I was induced with my second baby, and I was a little frightened by it. The nurse who came in was very efficient, setting up the room and all. I went to the bathroom and started crying. My husband came in to ask me what was wrong. I said, "She's moving so fast, and she's not telling me anything. I'm scared and no one is talking to me!" After that, the nurse talked me through what she was doing without a hint of irritation in her voice. I appreciated that.

When I was a patient after I became a nurse, I just wanted to be left alone. Take care of my pain and leave me be. That simple. I did have pain management preferences, though. Morphine IV truly does nothing for my pain and left me nauseated, so the surgical floor nurse offered Zofran with it. I agreed reluctantly. After about an hour, I was still in pain. Norco PO always does the trick for me post-surgically, and I did not hesitate to voice my preferences. During a subsequent painful outpatient procedure, I remember the PACU nurse offering Fentanyl IV. I told her that Norco PO is my preference, and she gave it to me. I didn't have my contacts in (and I'm blind as a bat without them), so I have no idea if she was annoyed by that.

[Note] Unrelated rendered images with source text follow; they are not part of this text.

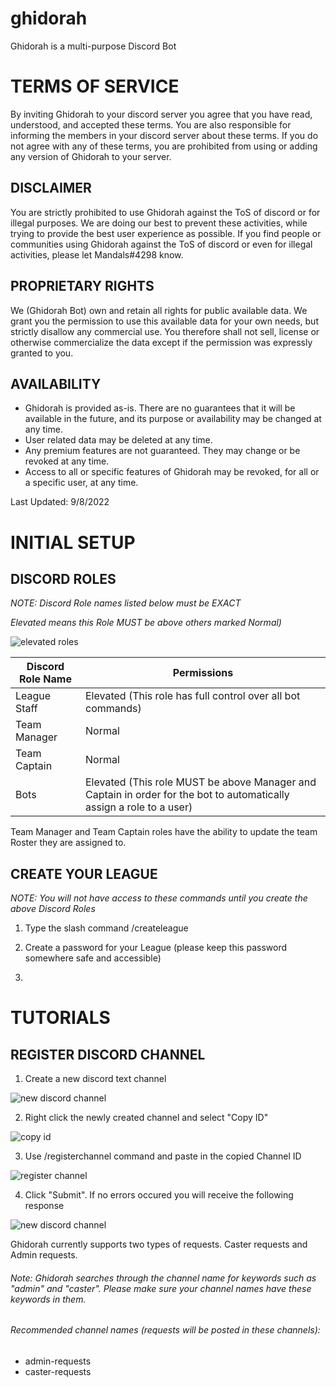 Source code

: # ghidorah
Ghidorah is a multi-purpose Discord Bot


# TERMS OF SERVICE
By inviting Ghidorah to your discord server you agree that you have read, understood, and accepted these terms. You are also responsible for informing the members in your discord server about these terms. If you do not agree with any of these terms, you are prohibited from using or adding any version of Ghidorah to your server.

## DISCLAIMER
You are strictly prohibited to use Ghidorah against the ToS of discord or for illegal purposes. We are doing our best to prevent these activities, while trying to provide the best user experience as possible. If you find people or communities using Ghidorah against the ToS of discord or even for illegal activities, please let Mandals#4298 know.

## PROPRIETARY RIGHTS
We (Ghidorah Bot) own and retain all rights for public available data. We grant you the permission to use this available data for your own needs, but strictly disallow any commercial use. You therefore shall not sell, license or otherwise commercialize the data except if the permission was expressly granted to you.

## AVAILABILITY
* Ghidorah is provided as-is. There are no guarantees that it will be available in the future, and its purpose or availability may be changed at any time.
* User related data may be deleted at any time.
* Any premium features are not guaranteed. They may change or be revoked at any time.
* Access to all or specific features of Ghidorah may be revoked, for all or a specific user, at any time.

Last Updated: 9/8/2022

# INITIAL SETUP
## DISCORD ROLES
*NOTE: Discord Role names listed below must be EXACT*

*Elevated means this Role MUST be above others marked Normal)*

![elevated roles](https://i.imgur.com/geapmEs.png)

Discord Role Name | Permissions
------------------|------------
League Staff      | Elevated (This role has full control over all bot commands)
Team Manager      | Normal
Team Captain      | Normal
Bots              | Elevated (This role MUST be above Manager and Captain in order for the bot to automatically assign a role to a user)

Team Manager and Team Captain roles have the ability to update the team Roster they are assigned to.

## CREATE YOUR LEAGUE
*NOTE: You will not have access to these commands until you create the above Discord Roles*

1. Type the slash command /createleague



2. Create a password for your League (please keep this password somewhere safe and accessible)



3. 

# TUTORIALS
## REGISTER DISCORD CHANNEL
1. Create a new discord text channel

![new discord channel](https://i.imgur.com/Vc6vdm6.png)

2. Right click the newly created channel and select "Copy ID"

![copy id](https://i.imgur.com/Hee3g6x.png)

3. Use /registerchannel command and paste in the copied Channel ID

![register channel](https://i.imgur.com/0keLPty.png)

4. Click "Submit". If no errors occured you will receive the following response

![new discord channel](https://i.imgur.com/eL874Bj.png)

Ghidorah currently supports two types of requests. Caster requests and Admin requests.
###### Note: Ghidorah searches through the channel name for keywords such as "admin" and "caster". Please make sure your channel names have these keywords in them.
###### Recommended channel names (requests will be posted in these channels):
* admin-requests
* caster-requests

After my big surgery, I had two JP drains. I remember a very experienced CNA coming in to strip my drains. She knew I was a nurse, but I did not hesitate to ask her to teach me how to strip them. She never gave me the impression that she was taken aback or disappointed about my lack of knowledge on stripping JPs. She just talked through her stripping one of them, and then watched me as I stripped the other. At the time, I was exclusively employed on tele at another hospital, then I switched to the hospital where I get my care. I now work with her frequently on the surgical floor when I'm sent there, and she is one of the most patient and kind CNAs I have ever met.

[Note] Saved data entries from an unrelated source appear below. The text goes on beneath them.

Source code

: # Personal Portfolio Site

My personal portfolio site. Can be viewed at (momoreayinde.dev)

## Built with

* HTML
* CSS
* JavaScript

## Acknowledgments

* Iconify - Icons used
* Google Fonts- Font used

When my MIL with Alzheimer's was admitted to the hospital for a rectal bleed (ended up being rectal cancer that was surgically removed), I was at bedside the entire time. It was an exhausting night, and I fell asleep in the wee hours of the morning in a chair at bedside. I awoke to find my MIL had gotten out of bed, pulled her IV, pulled her Foley out (with balloon intact), and was standing in a pool of blood. I immediately called the nurse in who was visibly upset and shooting me dirty looks. ***** I never once told anyone that I would be taking care of her all by myself. I was there to help as much as I could, but I'm also an exhausted family member who may fall asleep, not a paid sitter!